[Stored dataset items]

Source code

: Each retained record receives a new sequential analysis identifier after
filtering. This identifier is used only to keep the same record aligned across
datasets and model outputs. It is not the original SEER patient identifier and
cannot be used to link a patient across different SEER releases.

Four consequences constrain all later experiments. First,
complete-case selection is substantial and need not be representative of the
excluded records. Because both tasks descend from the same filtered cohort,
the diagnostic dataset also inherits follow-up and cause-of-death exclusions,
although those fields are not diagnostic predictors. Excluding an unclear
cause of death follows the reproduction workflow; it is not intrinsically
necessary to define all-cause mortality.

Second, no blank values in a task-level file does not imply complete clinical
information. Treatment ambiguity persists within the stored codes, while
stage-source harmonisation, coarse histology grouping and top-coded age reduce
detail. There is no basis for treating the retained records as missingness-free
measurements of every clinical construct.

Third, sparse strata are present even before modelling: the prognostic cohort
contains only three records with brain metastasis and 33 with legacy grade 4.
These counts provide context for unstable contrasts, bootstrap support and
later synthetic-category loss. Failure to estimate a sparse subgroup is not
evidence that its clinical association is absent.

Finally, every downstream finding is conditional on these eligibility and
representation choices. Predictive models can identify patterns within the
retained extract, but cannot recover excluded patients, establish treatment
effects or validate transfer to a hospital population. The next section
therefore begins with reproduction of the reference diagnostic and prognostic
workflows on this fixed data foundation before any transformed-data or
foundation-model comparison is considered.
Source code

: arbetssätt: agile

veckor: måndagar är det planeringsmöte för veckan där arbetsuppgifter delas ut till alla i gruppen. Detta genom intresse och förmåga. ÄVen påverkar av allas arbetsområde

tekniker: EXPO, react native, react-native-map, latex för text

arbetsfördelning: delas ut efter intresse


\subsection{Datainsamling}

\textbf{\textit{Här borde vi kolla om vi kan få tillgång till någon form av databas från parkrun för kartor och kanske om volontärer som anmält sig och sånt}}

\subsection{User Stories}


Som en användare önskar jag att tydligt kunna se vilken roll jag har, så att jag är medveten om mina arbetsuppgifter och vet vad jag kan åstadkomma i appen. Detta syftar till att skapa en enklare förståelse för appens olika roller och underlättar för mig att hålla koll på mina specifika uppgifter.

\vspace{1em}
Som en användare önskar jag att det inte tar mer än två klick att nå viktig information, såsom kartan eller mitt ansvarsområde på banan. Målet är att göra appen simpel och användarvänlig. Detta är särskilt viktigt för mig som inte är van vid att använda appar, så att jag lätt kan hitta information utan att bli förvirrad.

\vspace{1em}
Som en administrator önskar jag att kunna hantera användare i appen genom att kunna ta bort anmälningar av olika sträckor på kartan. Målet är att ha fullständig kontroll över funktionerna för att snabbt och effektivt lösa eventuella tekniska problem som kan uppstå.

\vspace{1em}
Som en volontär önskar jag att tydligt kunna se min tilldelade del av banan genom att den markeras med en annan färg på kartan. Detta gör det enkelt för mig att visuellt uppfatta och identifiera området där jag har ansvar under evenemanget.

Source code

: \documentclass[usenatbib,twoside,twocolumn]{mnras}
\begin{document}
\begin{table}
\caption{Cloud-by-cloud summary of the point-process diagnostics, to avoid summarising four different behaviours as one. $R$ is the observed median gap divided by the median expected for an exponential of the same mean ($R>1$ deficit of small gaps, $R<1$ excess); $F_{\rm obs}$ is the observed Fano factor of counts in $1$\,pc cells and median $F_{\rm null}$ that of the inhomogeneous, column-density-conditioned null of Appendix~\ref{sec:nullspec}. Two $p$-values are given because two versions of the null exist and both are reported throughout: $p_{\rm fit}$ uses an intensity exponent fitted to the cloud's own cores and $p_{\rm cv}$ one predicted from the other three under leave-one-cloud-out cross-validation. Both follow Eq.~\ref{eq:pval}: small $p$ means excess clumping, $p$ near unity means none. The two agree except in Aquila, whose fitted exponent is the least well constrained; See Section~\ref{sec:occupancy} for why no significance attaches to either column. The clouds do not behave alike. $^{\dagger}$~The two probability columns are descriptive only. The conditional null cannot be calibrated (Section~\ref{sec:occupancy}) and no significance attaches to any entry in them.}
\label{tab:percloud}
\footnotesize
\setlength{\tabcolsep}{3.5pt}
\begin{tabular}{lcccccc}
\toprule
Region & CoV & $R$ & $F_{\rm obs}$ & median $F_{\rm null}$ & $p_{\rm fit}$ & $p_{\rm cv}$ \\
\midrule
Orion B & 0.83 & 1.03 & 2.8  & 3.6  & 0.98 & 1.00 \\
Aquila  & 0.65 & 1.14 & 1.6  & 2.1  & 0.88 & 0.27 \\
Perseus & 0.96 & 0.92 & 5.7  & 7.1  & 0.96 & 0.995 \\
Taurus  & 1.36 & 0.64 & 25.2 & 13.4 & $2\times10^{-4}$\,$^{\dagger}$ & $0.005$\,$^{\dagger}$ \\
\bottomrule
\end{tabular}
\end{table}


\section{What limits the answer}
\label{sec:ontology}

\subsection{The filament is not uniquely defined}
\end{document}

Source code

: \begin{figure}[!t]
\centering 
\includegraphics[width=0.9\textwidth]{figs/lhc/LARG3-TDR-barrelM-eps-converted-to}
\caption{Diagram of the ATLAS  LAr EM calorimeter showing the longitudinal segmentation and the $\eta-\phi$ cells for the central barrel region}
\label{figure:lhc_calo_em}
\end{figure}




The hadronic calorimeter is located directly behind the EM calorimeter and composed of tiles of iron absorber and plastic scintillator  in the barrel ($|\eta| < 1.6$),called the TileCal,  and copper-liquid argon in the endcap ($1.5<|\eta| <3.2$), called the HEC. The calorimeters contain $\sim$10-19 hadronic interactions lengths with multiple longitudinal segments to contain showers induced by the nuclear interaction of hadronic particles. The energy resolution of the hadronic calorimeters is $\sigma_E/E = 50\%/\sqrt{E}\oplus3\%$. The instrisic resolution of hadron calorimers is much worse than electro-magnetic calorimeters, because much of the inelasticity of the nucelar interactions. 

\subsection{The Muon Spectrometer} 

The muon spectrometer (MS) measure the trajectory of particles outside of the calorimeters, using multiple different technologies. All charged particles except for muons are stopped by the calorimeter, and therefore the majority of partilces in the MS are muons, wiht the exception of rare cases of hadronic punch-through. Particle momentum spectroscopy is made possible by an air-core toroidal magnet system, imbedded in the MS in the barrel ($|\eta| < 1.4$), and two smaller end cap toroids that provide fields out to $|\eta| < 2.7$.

=== Your assignment ===
All lines above holding the word "delas" make up the answer; copy each one.

=== Task result ===
veckor: måndagar är det planeringsmöte för veckan där arbetsuppgifter delas ut till alla i gruppen. Detta genom intresse och förmåga. ÄVen påverkar av allas arbetsområde
arbetsfördelning: delas ut efter intresse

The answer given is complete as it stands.